Dataset excerpts:
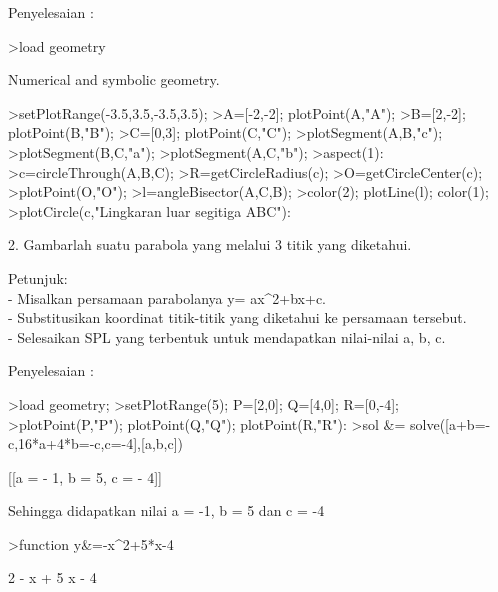 \documentclass[a4paper,10pt]{article}
\begin{document}
\begin{eulernotebook}
\begin{eulercomment}
\begin{eulercomment}
\begin{eulercomment}
\begin{eulercomment}
\begin{eulercomment}
\begin{eulercomment}
\begin{eulercomment}
\begin{eulercomment}
\begin{eulercomment}
\begin{eulercomment}
\begin{eulercomment}
\begin{eulercomment}
\begin{eulercomment}
\begin{eulercomment}
\begin{eulercomment}
\begin{eulercomment}
\begin{eulercomment}
Penyelesaian :
\end{eulercomment}
\begin{eulerprompt}
>load geometry
\end{eulerprompt}
\begin{euleroutput}
  Numerical and symbolic geometry.
\end{euleroutput}
\begin{eulerprompt}
>setPlotRange(-3.5,3.5,-3.5,3.5);
>A=[-2,-2]; plotPoint(A,"A");
>B=[2,-2]; plotPoint(B,"B");
>C=[0,3]; plotPoint(C,"C");
>plotSegment(A,B,"c");
>plotSegment(B,C,"a");
>plotSegment(A,C,"b");
>aspect(1):
>c=circleThrough(A,B,C);
>R=getCircleRadius(c);
>O=getCircleCenter(c);
>plotPoint(O,"O");
>l=angleBisector(A,C,B);
>color(2); plotLine(l); color(1);
>plotCircle(c,"Lingkaran luar segitiga ABC"):
\end{eulerprompt}
\begin{eulercomment}
2. Gambarlah suatu parabola yang melalui 3 titik yang diketahui.

Petunjuk:\\
- Misalkan persamaan parabolanya y= ax\textasciicircum{}2+bx+c.\\
- Substitusikan koordinat titik-titik yang diketahui ke persamaan
tersebut.\\
- Selesaikan SPL yang terbentuk untuk mendapatkan nilai-nilai a, b, c.

Penyelesaian :
\end{eulercomment}
\begin{eulerprompt}
>load geometry;
>setPlotRange(5); P=[2,0]; Q=[4,0]; R=[0,-4];
>plotPoint(P,"P"); plotPoint(Q,"Q"); plotPoint(R,"R"):
>sol &= solve([a+b=-c,16*a+4*b=-c,c=-4],[a,b,c])
\end{eulerprompt}
\begin{euleroutput}
  
                       [[a = - 1, b = 5, c = - 4]]
  
\end{euleroutput}
\begin{eulercomment}
Sehingga didapatkan nilai a = -1, b = 5 dan c = -4
\end{eulercomment}
\begin{eulerprompt}
>function y&=-x^2+5*x-4
\end{eulerprompt}
\begin{euleroutput}
  
                                 2
                              - x  + 5 x - 4
  

\end{euleroutput}
\end{eulercomment}
\end{eulercomment}
\end{eulercomment}
\end{eulercomment}
\end{eulercomment}
\end{eulercomment}
\end{eulercomment}
\end{eulercomment}
\end{eulercomment}
\end{eulercomment}
\end{eulercomment}
\end{eulercomment}
\end{eulercomment}
\end{eulercomment}
\end{eulercomment}
\end{eulercomment}
\end{eulernotebook}
\end{document}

Work instructions
Gather and copy every line of the data in which the string "nilai" is found.

Output of the exercise
- Selesaikan SPL yang terbentuk untuk mendapatkan nilai-nilai a, b, c.
Sehingga didapatkan nilai a = -1, b = 5 dan c = -4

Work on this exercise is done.